» **WORK INSTRUCTIONS**:
Extract all lines that hold "texorpdfstring" from the records below.

━━━━━━━━━━━━━━━━

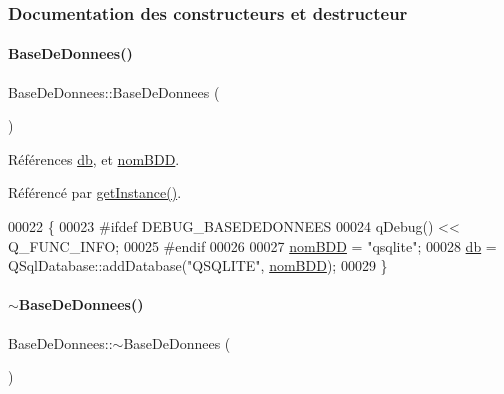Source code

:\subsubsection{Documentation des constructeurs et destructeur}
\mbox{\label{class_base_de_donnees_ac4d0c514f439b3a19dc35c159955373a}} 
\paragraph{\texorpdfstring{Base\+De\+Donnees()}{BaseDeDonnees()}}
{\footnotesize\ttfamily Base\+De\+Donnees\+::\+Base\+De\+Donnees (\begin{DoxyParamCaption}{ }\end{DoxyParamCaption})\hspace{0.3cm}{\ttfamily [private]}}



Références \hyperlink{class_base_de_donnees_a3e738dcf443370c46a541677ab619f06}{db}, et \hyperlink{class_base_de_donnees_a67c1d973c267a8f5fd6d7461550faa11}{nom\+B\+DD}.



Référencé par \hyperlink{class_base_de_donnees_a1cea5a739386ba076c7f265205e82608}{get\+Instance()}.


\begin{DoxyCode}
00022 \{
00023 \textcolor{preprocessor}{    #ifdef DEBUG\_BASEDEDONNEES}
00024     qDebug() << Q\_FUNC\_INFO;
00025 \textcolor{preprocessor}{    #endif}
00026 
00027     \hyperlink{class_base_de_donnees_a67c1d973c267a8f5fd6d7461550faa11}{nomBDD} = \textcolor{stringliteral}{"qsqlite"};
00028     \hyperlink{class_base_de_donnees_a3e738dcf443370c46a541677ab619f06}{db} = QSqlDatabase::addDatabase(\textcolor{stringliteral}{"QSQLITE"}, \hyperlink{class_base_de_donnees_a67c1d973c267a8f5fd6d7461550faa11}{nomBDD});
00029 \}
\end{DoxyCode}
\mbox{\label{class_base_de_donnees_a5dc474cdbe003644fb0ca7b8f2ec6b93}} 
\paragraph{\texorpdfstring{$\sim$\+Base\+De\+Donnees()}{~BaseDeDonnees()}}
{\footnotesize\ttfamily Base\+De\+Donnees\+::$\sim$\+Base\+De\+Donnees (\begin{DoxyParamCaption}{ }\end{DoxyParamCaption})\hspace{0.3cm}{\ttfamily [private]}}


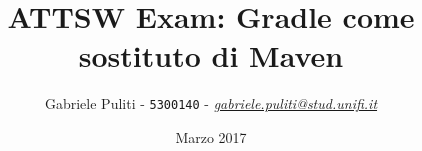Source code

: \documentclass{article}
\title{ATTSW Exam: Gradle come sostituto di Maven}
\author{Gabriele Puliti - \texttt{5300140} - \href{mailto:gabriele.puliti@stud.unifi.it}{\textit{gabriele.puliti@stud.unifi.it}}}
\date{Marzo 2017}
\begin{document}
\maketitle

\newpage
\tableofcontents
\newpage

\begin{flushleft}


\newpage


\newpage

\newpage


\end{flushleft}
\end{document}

━━━━━━━━━━━━━━━━

» **RESULT FOR THIS TASK**:
\paragraph{\texorpdfstring{Base\+De\+Donnees()}{BaseDeDonnees()}}
\paragraph{\texorpdfstring{$\sim$\+Base\+De\+Donnees()}{~BaseDeDonnees()}}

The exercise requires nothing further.